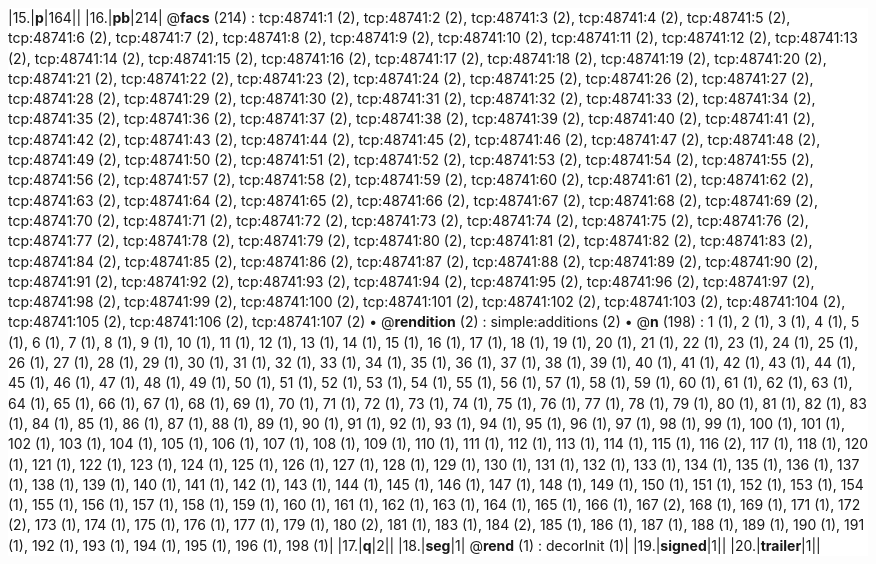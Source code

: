 |15.|__p__|164||
|16.|__pb__|214| @__facs__ (214) : tcp:48741:1 (2), tcp:48741:2 (2), tcp:48741:3 (2), tcp:48741:4 (2), tcp:48741:5 (2), tcp:48741:6 (2), tcp:48741:7 (2), tcp:48741:8 (2), tcp:48741:9 (2), tcp:48741:10 (2), tcp:48741:11 (2), tcp:48741:12 (2), tcp:48741:13 (2), tcp:48741:14 (2), tcp:48741:15 (2), tcp:48741:16 (2), tcp:48741:17 (2), tcp:48741:18 (2), tcp:48741:19 (2), tcp:48741:20 (2), tcp:48741:21 (2), tcp:48741:22 (2), tcp:48741:23 (2), tcp:48741:24 (2), tcp:48741:25 (2), tcp:48741:26 (2), tcp:48741:27 (2), tcp:48741:28 (2), tcp:48741:29 (2), tcp:48741:30 (2), tcp:48741:31 (2), tcp:48741:32 (2), tcp:48741:33 (2), tcp:48741:34 (2), tcp:48741:35 (2), tcp:48741:36 (2), tcp:48741:37 (2), tcp:48741:38 (2), tcp:48741:39 (2), tcp:48741:40 (2), tcp:48741:41 (2), tcp:48741:42 (2), tcp:48741:43 (2), tcp:48741:44 (2), tcp:48741:45 (2), tcp:48741:46 (2), tcp:48741:47 (2), tcp:48741:48 (2), tcp:48741:49 (2), tcp:48741:50 (2), tcp:48741:51 (2), tcp:48741:52 (2), tcp:48741:53 (2), tcp:48741:54 (2), tcp:48741:55 (2), tcp:48741:56 (2), tcp:48741:57 (2), tcp:48741:58 (2), tcp:48741:59 (2), tcp:48741:60 (2), tcp:48741:61 (2), tcp:48741:62 (2), tcp:48741:63 (2), tcp:48741:64 (2), tcp:48741:65 (2), tcp:48741:66 (2), tcp:48741:67 (2), tcp:48741:68 (2), tcp:48741:69 (2), tcp:48741:70 (2), tcp:48741:71 (2), tcp:48741:72 (2), tcp:48741:73 (2), tcp:48741:74 (2), tcp:48741:75 (2), tcp:48741:76 (2), tcp:48741:77 (2), tcp:48741:78 (2), tcp:48741:79 (2), tcp:48741:80 (2), tcp:48741:81 (2), tcp:48741:82 (2), tcp:48741:83 (2), tcp:48741:84 (2), tcp:48741:85 (2), tcp:48741:86 (2), tcp:48741:87 (2), tcp:48741:88 (2), tcp:48741:89 (2), tcp:48741:90 (2), tcp:48741:91 (2), tcp:48741:92 (2), tcp:48741:93 (2), tcp:48741:94 (2), tcp:48741:95 (2), tcp:48741:96 (2), tcp:48741:97 (2), tcp:48741:98 (2), tcp:48741:99 (2), tcp:48741:100 (2), tcp:48741:101 (2), tcp:48741:102 (2), tcp:48741:103 (2), tcp:48741:104 (2), tcp:48741:105 (2), tcp:48741:106 (2), tcp:48741:107 (2)  •  @__rendition__ (2) : simple:additions (2)  •  @__n__ (198) : 1 (1), 2 (1), 3 (1), 4 (1), 5 (1), 6 (1), 7 (1), 8 (1), 9 (1), 10 (1), 11 (1), 12 (1), 13 (1), 14 (1), 15 (1), 16 (1), 17 (1), 18 (1), 19 (1), 20 (1), 21 (1), 22 (1), 23 (1), 24 (1), 25 (1), 26 (1), 27 (1), 28 (1), 29 (1), 30 (1), 31 (1), 32 (1), 33 (1), 34 (1), 35 (1), 36 (1), 37 (1), 38 (1), 39 (1), 40 (1), 41 (1), 42 (1), 43 (1), 44 (1), 45 (1), 46 (1), 47 (1), 48 (1), 49 (1), 50 (1), 51 (1), 52 (1), 53 (1), 54 (1), 55 (1), 56 (1), 57 (1), 58 (1), 59 (1), 60 (1), 61 (1), 62 (1), 63 (1), 64 (1), 65 (1), 66 (1), 67 (1), 68 (1), 69 (1), 70 (1), 71 (1), 72 (1), 73 (1), 74 (1), 75 (1), 76 (1), 77 (1), 78 (1), 79 (1), 80 (1), 81 (1), 82 (1), 83 (1), 84 (1), 85 (1), 86 (1), 87 (1), 88 (1), 89 (1), 90 (1), 91 (1), 92 (1), 93 (1), 94 (1), 95 (1), 96 (1), 97 (1), 98 (1), 99 (1), 100 (1), 101 (1), 102 (1), 103 (1), 104 (1), 105 (1), 106 (1), 107 (1), 108 (1), 109 (1), 110 (1), 111 (1), 112 (1), 113 (1), 114 (1), 115 (1), 116 (2), 117 (1), 118 (1), 120 (1), 121 (1), 122 (1), 123 (1), 124 (1), 125 (1), 126 (1), 127 (1), 128 (1), 129 (1), 130 (1), 131 (1), 132 (1), 133 (1), 134 (1), 135 (1), 136 (1), 137 (1), 138 (1), 139 (1), 140 (1), 141 (1), 142 (1), 143 (1), 144 (1), 145 (1), 146 (1), 147 (1), 148 (1), 149 (1), 150 (1), 151 (1), 152 (1), 153 (1), 154 (1), 155 (1), 156 (1), 157 (1), 158 (1), 159 (1), 160 (1), 161 (1), 162 (1), 163 (1), 164 (1), 165 (1), 166 (1), 167 (2), 168 (1), 169 (1), 171 (1), 172 (2), 173 (1), 174 (1), 175 (1), 176 (1), 177 (1), 179 (1), 180 (2), 181 (1), 183 (1), 184 (2), 185 (1), 186 (1), 187 (1), 188 (1), 189 (1), 190 (1), 191 (1), 192 (1), 193 (1), 194 (1), 195 (1), 196 (1), 198 (1)|
|17.|__q__|2||
|18.|__seg__|1| @__rend__ (1) : decorInit (1)|
|19.|__signed__|1||
|20.|__trailer__|1||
****************
* Goal of the exercise
Would you transcribe the whole listing above exactly? The pictures should not be included.

* Solution to the problem
Source code

: |15.|__p__|164||
|16.|__pb__|214| @__facs__ (214) : tcp:48741:1 (2), tcp:48741:2 (2), tcp:48741:3 (2), tcp:48741:4 (2), tcp:48741:5 (2), tcp:48741:6 (2), tcp:48741:7 (2), tcp:48741:8 (2), tcp:48741:9 (2), tcp:48741:10 (2), tcp:48741:11 (2), tcp:48741:12 (2), tcp:48741:13 (2), tcp:48741:14 (2), tcp:48741:15 (2), tcp:48741:16 (2), tcp:48741:17 (2), tcp:48741:18 (2), tcp:48741:19 (2), tcp:48741:20 (2), tcp:48741:21 (2), tcp:48741:22 (2), tcp:48741:23 (2), tcp:48741:24 (2), tcp:48741:25 (2), tcp:48741:26 (2), tcp:48741:27 (2), tcp:48741:28 (2), tcp:48741:29 (2), tcp:48741:30 (2), tcp:48741:31 (2), tcp:48741:32 (2), tcp:48741:33 (2), tcp:48741:34 (2), tcp:48741:35 (2), tcp:48741:36 (2), tcp:48741:37 (2), tcp:48741:38 (2), tcp:48741:39 (2), tcp:48741:40 (2), tcp:48741:41 (2), tcp:48741:42 (2), tcp:48741:43 (2), tcp:48741:44 (2), tcp:48741:45 (2), tcp:48741:46 (2), tcp:48741:47 (2), tcp:48741:48 (2), tcp:48741:49 (2), tcp:48741:50 (2), tcp:48741:51 (2), tcp:48741:52 (2), tcp:48741:53 (2), tcp:48741:54 (2), tcp:48741:55 (2), tcp:48741:56 (2), tcp:48741:57 (2), tcp:48741:58 (2), tcp:48741:59 (2), tcp:48741:60 (2), tcp:48741:61 (2), tcp:48741:62 (2), tcp:48741:63 (2), tcp:48741:64 (2), tcp:48741:65 (2), tcp:48741:66 (2), tcp:48741:67 (2), tcp:48741:68 (2), tcp:48741:69 (2), tcp:48741:70 (2), tcp:48741:71 (2), tcp:48741:72 (2), tcp:48741:73 (2), tcp:48741:74 (2), tcp:48741:75 (2), tcp:48741:76 (2), tcp:48741:77 (2), tcp:48741:78 (2), tcp:48741:79 (2), tcp:48741:80 (2), tcp:48741:81 (2), tcp:48741:82 (2), tcp:48741:83 (2), tcp:48741:84 (2), tcp:48741:85 (2), tcp:48741:86 (2), tcp:48741:87 (2), tcp:48741:88 (2), tcp:48741:89 (2), tcp:48741:90 (2), tcp:48741:91 (2), tcp:48741:92 (2), tcp:48741:93 (2), tcp:48741:94 (2), tcp:48741:95 (2), tcp:48741:96 (2), tcp:48741:97 (2), tcp:48741:98 (2), tcp:48741:99 (2), tcp:48741:100 (2), tcp:48741:101 (2), tcp:48741:102 (2), tcp:48741:103 (2), tcp:48741:104 (2), tcp:48741:105 (2), tcp:48741:106 (2), tcp:48741:107 (2)  •  @__rendition__ (2) : simple:additions (2)  •  @__n__ (198) : 1 (1), 2 (1), 3 (1), 4 (1), 5 (1), 6 (1), 7 (1), 8 (1), 9 (1), 10 (1), 11 (1), 12 (1), 13 (1), 14 (1), 15 (1), 16 (1), 17 (1), 18 (1), 19 (1), 20 (1), 21 (1), 22 (1), 23 (1), 24 (1), 25 (1), 26 (1), 27 (1), 28 (1), 29 (1), 30 (1), 31 (1), 32 (1), 33 (1), 34 (1), 35 (1), 36 (1), 37 (1), 38 (1), 39 (1), 40 (1), 41 (1), 42 (1), 43 (1), 44 (1), 45 (1), 46 (1), 47 (1), 48 (1), 49 (1), 50 (1), 51 (1), 52 (1), 53 (1), 54 (1), 55 (1), 56 (1), 57 (1), 58 (1), 59 (1), 60 (1), 61 (1), 62 (1), 63 (1), 64 (1), 65 (1), 66 (1), 67 (1), 68 (1), 69 (1), 70 (1), 71 (1), 72 (1), 73 (1), 74 (1), 75 (1), 76 (1), 77 (1), 78 (1), 79 (1), 80 (1), 81 (1), 82 (1), 83 (1), 84 (1), 85 (1), 86 (1), 87 (1), 88 (1), 89 (1), 90 (1), 91 (1), 92 (1), 93 (1), 94 (1), 95 (1), 96 (1), 97 (1), 98 (1), 99 (1), 100 (1), 101 (1), 102 (1), 103 (1), 104 (1), 105 (1), 106 (1), 107 (1), 108 (1), 109 (1), 110 (1), 111 (1), 112 (1), 113 (1), 114 (1), 115 (1), 116 (2), 117 (1), 118 (1), 120 (1), 121 (1), 122 (1), 123 (1), 124 (1), 125 (1), 126 (1), 127 (1), 128 (1), 129 (1), 130 (1), 131 (1), 132 (1), 133 (1), 134 (1), 135 (1), 136 (1), 137 (1), 138 (1), 139 (1), 140 (1), 141 (1), 142 (1), 143 (1), 144 (1), 145 (1), 146 (1), 147 (1), 148 (1), 149 (1), 150 (1), 151 (1), 152 (1), 153 (1), 154 (1), 155 (1), 156 (1), 157 (1), 158 (1), 159 (1), 160 (1), 161 (1), 162 (1), 163 (1), 164 (1), 165 (1), 166 (1), 167 (2), 168 (1), 169 (1), 171 (1), 172 (2), 173 (1), 174 (1), 175 (1), 176 (1), 177 (1), 179 (1), 180 (2), 181 (1), 183 (1), 184 (2), 185 (1), 186 (1), 187 (1), 188 (1), 189 (1), 190 (1), 191 (1), 192 (1), 193 (1), 194 (1), 195 (1), 196 (1), 198 (1)|
|17.|__q__|2||
|18.|__seg__|1| @__rend__ (1) : decorInit (1)|
|19.|__signed__|1||
|20.|__trailer__|1||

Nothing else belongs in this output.